Nach der schwäbischen Kino-Produktion „Die Kirche bleibt im Dorf“ von Ulrike Grote (2012) betritt nun auch Regisseur Marc Schlegel mit seinem Debüt-Film „Schmidts Katze“ ein Terrain, das bislang die Bayern großzügig besetzt haben: die Regionalkomödie. Filme wie „Wer früher stirbt, ist länger tot“ (2006), „Eine ganz heiße Nummer“ (2011) und „Sommer in Orange“ (2011) eroberten ein Publikum jenseits des Weißwurscht-Äquators und zeigten, dass Mundart-Klamauk nicht nur den Einheimischen gefällt.
Punkten kann der Film mit seinem hervorragend aufeinander abgestimmten Cast, fast alles Gesichter, die man aus der deutschen TV-Comedy-Landschaft kennt (neben Michael Kessler u.a.

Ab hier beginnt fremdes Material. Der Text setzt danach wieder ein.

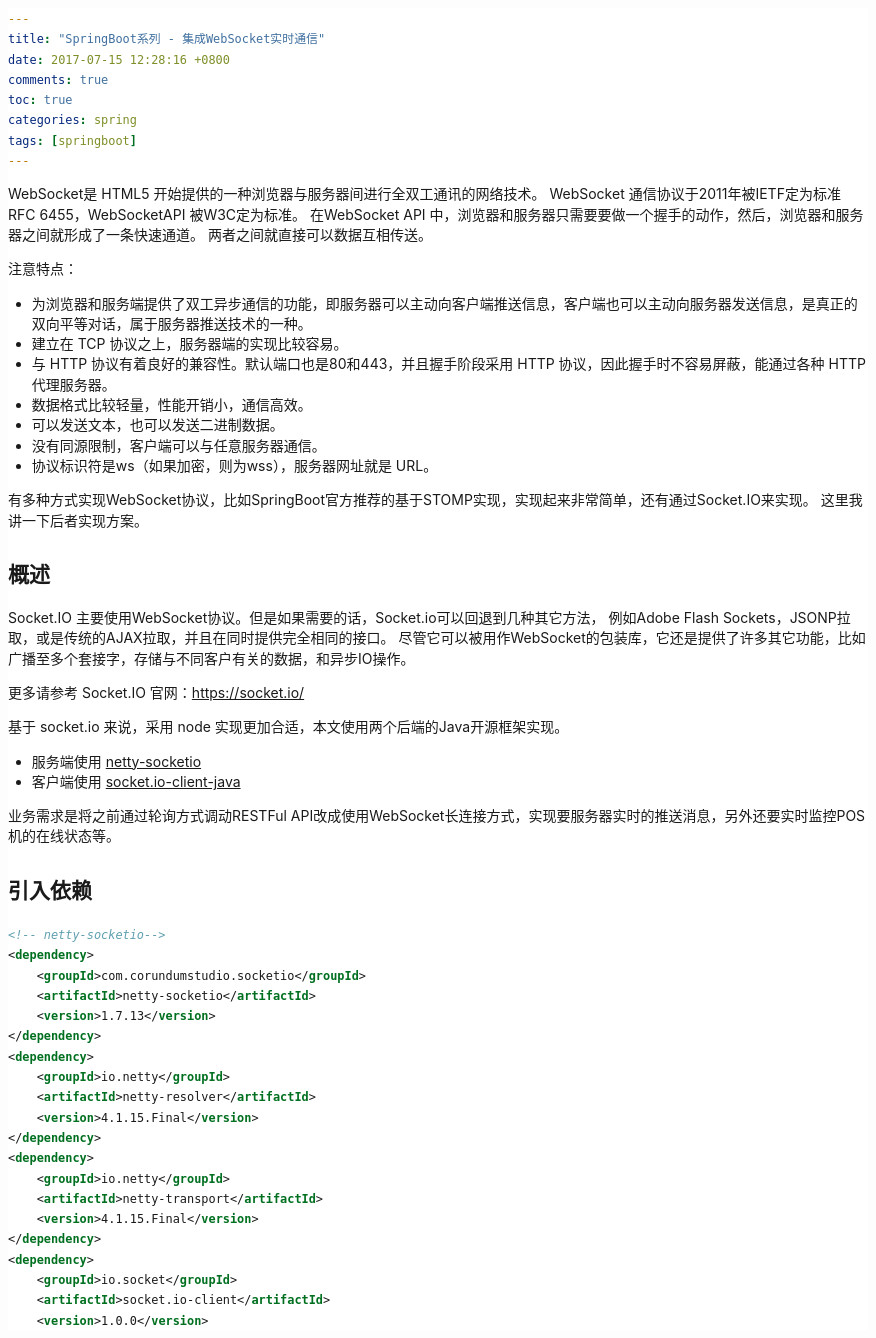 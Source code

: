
 ```yaml
---
title: "SpringBoot系列 - 集成WebSocket实时通信"
date: 2017-07-15 12:28:16 +0800
comments: true
toc: true
categories: spring
tags: [springboot]
---
```


WebSocket是 HTML5 开始提供的一种浏览器与服务器间进行全双工通讯的网络技术。
WebSocket 通信协议于2011年被IETF定为标准RFC 6455，WebSocketAPI 被W3C定为标准。
在WebSocket API 中，浏览器和服务器只需要要做一个握手的动作，然后，浏览器和服务器之间就形成了一条快速通道。
两者之间就直接可以数据互相传送。

注意特点：

* 为浏览器和服务端提供了双工异步通信的功能，即服务器可以主动向客户端推送信息，客户端也可以主动向服务器发送信息，是真正的双向平等对话，属于服务器推送技术的一种。
* 建立在 TCP 协议之上，服务器端的实现比较容易。
* 与 HTTP 协议有着良好的兼容性。默认端口也是80和443，并且握手阶段采用 HTTP 协议，因此握手时不容易屏蔽，能通过各种 HTTP 代理服务器。
* 数据格式比较轻量，性能开销小，通信高效。
* 可以发送文本，也可以发送二进制数据。
* 没有同源限制，客户端可以与任意服务器通信。
* 协议标识符是ws（如果加密，则为wss），服务器网址就是 URL。

有多种方式实现WebSocket协议，比如SpringBoot官方推荐的基于STOMP实现，实现起来非常简单，还有通过Socket.IO来实现。
这里我讲一下后者实现方案。

## 概述

Socket.IO 主要使用WebSocket协议。但是如果需要的话，Socket.io可以回退到几种其它方法，
例如Adobe Flash Sockets，JSONP拉取，或是传统的AJAX拉取，并且在同时提供完全相同的接口。
尽管它可以被用作WebSocket的包装库，它还是提供了许多其它功能，比如广播至多个套接字，存储与不同客户有关的数据，和异步IO操作。

更多请参考 Socket.IO 官网：<https://socket.io/>

基于 socket.io 来说，采用 node 实现更加合适，本文使用两个后端的Java开源框架实现。

* 服务端使用 [netty-socketio](https://github.com/mrniko/netty-socketio)
* 客户端使用 [socket.io-client-java](https://github.com/socketio/socket.io-client-java)

业务需求是将之前通过轮询方式调动RESTFul API改成使用WebSocket长连接方式，实现要服务器实时的推送消息，另外还要实时监控POS机的在线状态等。

## 引入依赖

``` xml
<!-- netty-socketio-->
<dependency>
    <groupId>com.corundumstudio.socketio</groupId>
    <artifactId>netty-socketio</artifactId>
    <version>1.7.13</version>
</dependency>
<dependency>
    <groupId>io.netty</groupId>
    <artifactId>netty-resolver</artifactId>
    <version>4.1.15.Final</version>
</dependency>
<dependency>
    <groupId>io.netty</groupId>
    <artifactId>netty-transport</artifactId>
    <version>4.1.15.Final</version>
</dependency>
<dependency>
    <groupId>io.socket</groupId>
    <artifactId>socket.io-client</artifactId>
    <version>1.0.0</version>
```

Tom Gerhardt, Désirée Nick und Volker Michalowski). Die Dialogsätze, die sich die Schauspieler gegenseitig zuspielen, sind treffsicher und wie auf den Leib geschneidert. Hier liegen eindeutig die Stärken des Drehbuchs. Viele Lacher im Kinosaal erntet gleich der Einstieg, als Werner vom seinem Kumpel Uwe Tipps für das abendliche Speed-Dating in der Kegelhalle bekommt. „Sei selbstbewusschd, du musschd Erotik ausstrahle!“ Konkret bedeutet das für Uwe: „Erwähn dein Haus, mit Betongold bischt du der King!“
Die besten Momente hat die Komödie, wenn es um das Thema Nachbarschaft geht. Diese sind in „Schmidts Katze“ Fluch und Segen zugleich. Denn Nachbarn sind immer da. Wenn man sie gerade nicht braucht, weil man etwas verheimlichen will. Aber eben auch in Krisenzeiten wie am Ende des Films, als Uwe, dieser Prototyp eines proletenhaften Haudraufs, plötzlich ganz still wird und man spürt, dass seine Freundschaft zu Werner jeden Abgrund überwindet. Da kommt echte „Bro-Romantik“ auf!
„Schmidts Katze“ wurde ursprünglich fürs Fernsehen (SWR) konzipiert, und vielleicht passt der Film hier auch besser hin. Mit Spannung und Humor, die gefallen, einen aber nicht so atemlos machen, dass fürs Chips auffüllen und Bierholen keine Zeit bleiben würde. „Schmidts Katze“ ist wie das Leben in meinem Heimatort. Wenn man richtig steil gehen will, muss man woanders hin.